In a previous episode, you learned that you shouldn’t try to memorize your entire presentation. However, memorizing your openings and conclusions is a good idea because they are possibly the two most crucial parts of your talks.
Memorizing the opening not only helps you immediately grab your audience’s attention, but it also helps you relax a bit because you know how you’ll begin your presentation.
And memorizing the conclusion is essential because you don’t want to leave the most impactful part of your talk to chance. Instead, you want it to be every bit as compelling as you had planned.
In this episode, you’ll learn how your brain, in an effort to help and protect you, may actually do the opposite.
Your brain’s primary functions include keeping you alive and steering you clear of harm’s way. When it determines that you are in a dangerous situation, or even in a stressful one, it initiates the fight or flight response. Once that adrenaline begins flowing through your body, all sorts of things start to happen, including your brain becoming super vigilant.

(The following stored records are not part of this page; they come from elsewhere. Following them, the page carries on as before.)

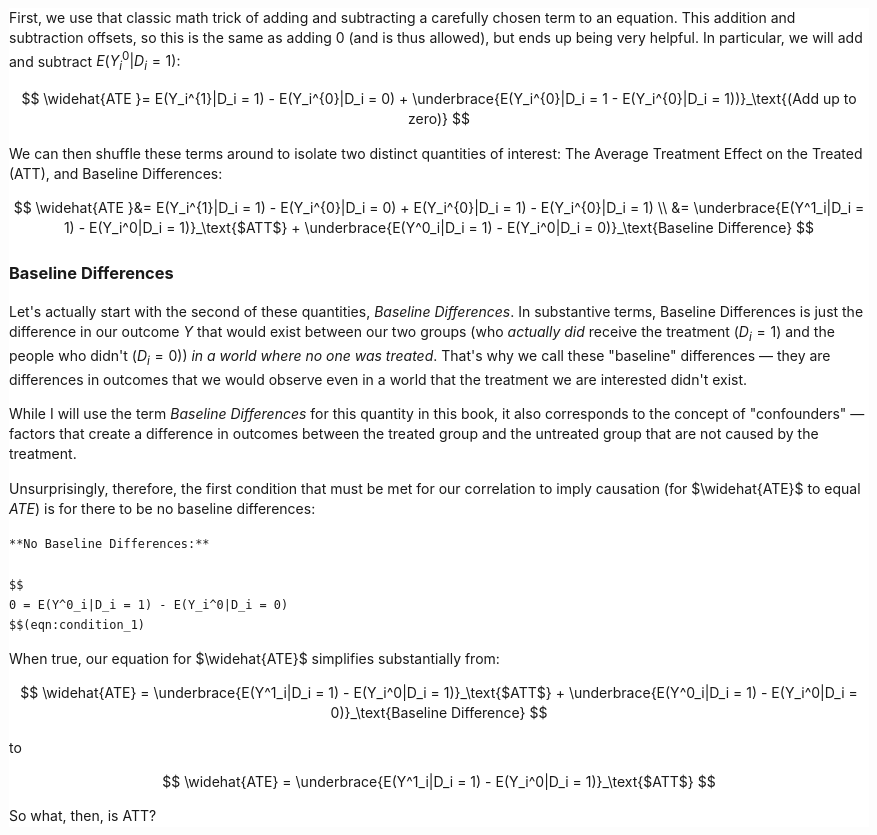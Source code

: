 First,  we use that classic math trick of adding and subtracting a carefully chosen term to an equation. This addition and subtraction offsets, so this is the same as adding 0 (and is thus allowed), but ends up being very helpful. In particular, we will add and subtract $E(Y_i^0|D_i = 1)$:

$$
\widehat{ATE }=  E(Y_i^{1}|D_i = 1) - E(Y_i^{0}|D_i = 0) + \underbrace{E(Y_i^{0}|D_i = 1 - E(Y_i^{0}|D_i = 1))}_\text{(Add up to zero)}
$$

We can then shuffle these terms around to isolate two distinct quantities of interest: The Average Treatment Effect on the Treated (ATT), and Baseline Differences:

$$
\widehat{ATE }&=  E(Y_i^{1}|D_i = 1) - E(Y_i^{0}|D_i = 0) + E(Y_i^{0}|D_i = 1) - E(Y_i^{0}|D_i = 1) \\
&= \underbrace{E(Y^1_i|D_i = 1) - E(Y_i^0|D_i = 1)}_\text{$ATT$} + \underbrace{E(Y^0_i|D_i = 1) - E(Y_i^0|D_i = 0)}_\text{Baseline Difference}
$$

### Baseline Differences

Let's actually start with the second of these quantities, *Baseline Differences*.  In substantive terms, Baseline Differences is just the difference in our outcome $Y$ that would exist between our two groups (who *actually did* receive the treatment ($D_i = 1$) and the people who didn't ($D_i = 0$)) *in a world where no one was treated*. That's why we call these "baseline" differences — they are differences in outcomes that we would observe even in a world that the treatment we are interested didn't exist.

While I will use the term *Baseline Differences* for this quantity in this book, it also corresponds to the concept of "confounders" — factors that create a difference in outcomes between the treated group and the untreated group that are not caused by the treatment.

Unsurprisingly, therefore, the first condition that must be met for our correlation to imply causation (for $\widehat{ATE}$ to equal $ATE$) is for there to be no baseline differences:

```{note}
**No Baseline Differences:**

$$
0 = E(Y^0_i|D_i = 1) - E(Y_i^0|D_i = 0)
$$(eqn:condition_1)
```

When true, our equation for $\widehat{ATE}$ simplifies substantially from:

$$
\widehat{ATE} = \underbrace{E(Y^1_i|D_i = 1) - E(Y_i^0|D_i = 1)}_\text{$ATT$} + \underbrace{E(Y^0_i|D_i = 1) - E(Y_i^0|D_i = 0)}_\text{Baseline Difference}
$$

to

$$
\widehat{ATE} = \underbrace{E(Y^1_i|D_i = 1) - E(Y_i^0|D_i = 1)}_\text{$ATT$}
$$

So what, then, is ATT?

The following is an elementary explanation of what happens next, but it serves our purposes.
As you walk out on stage or to the front of a room to speak, your brain detects nervousness. Even though it’s natural to be a bit nervous, your brain sees it as a stressful situation and immediately tries to help. At this time in your talk, that help comes in the form of a suggestion for a new opening line.
Your brain suddenly speaks up, “Hey, you know that opening line that you determined was perfect for this audience? Yeah, the one that you’ve been rehearsing for weeks. Well, I have a great idea. Use the opening you used nine months ago in that talk with a different point, presented to a different audience. That opening worked, and you’re comfortable with it. Go for it. What could possibly go wrong?”
So, you change your opening at the last instant, and it lands with all the grace of a gooney bird.
And it’s not just your opening where your brain tries to help. A similar scenario takes place right before you conclude your talks. I highly suggest that don’t listen to your brain and stick with the conclusion you rehearsed, delivering it with confidence and resolve.
I admit there may be rare occasions when it’s wise to change your opening or conclusion, but unless you’re an experienced speaker, you might do well to ignore the temptation.
Sure, you may later wonder if changing your opening, conclusion, or both could have made your talk even more compelling, but for the most part, I’d rather stay the course than gamble on a long shot and have definitive proof that it didn’t work.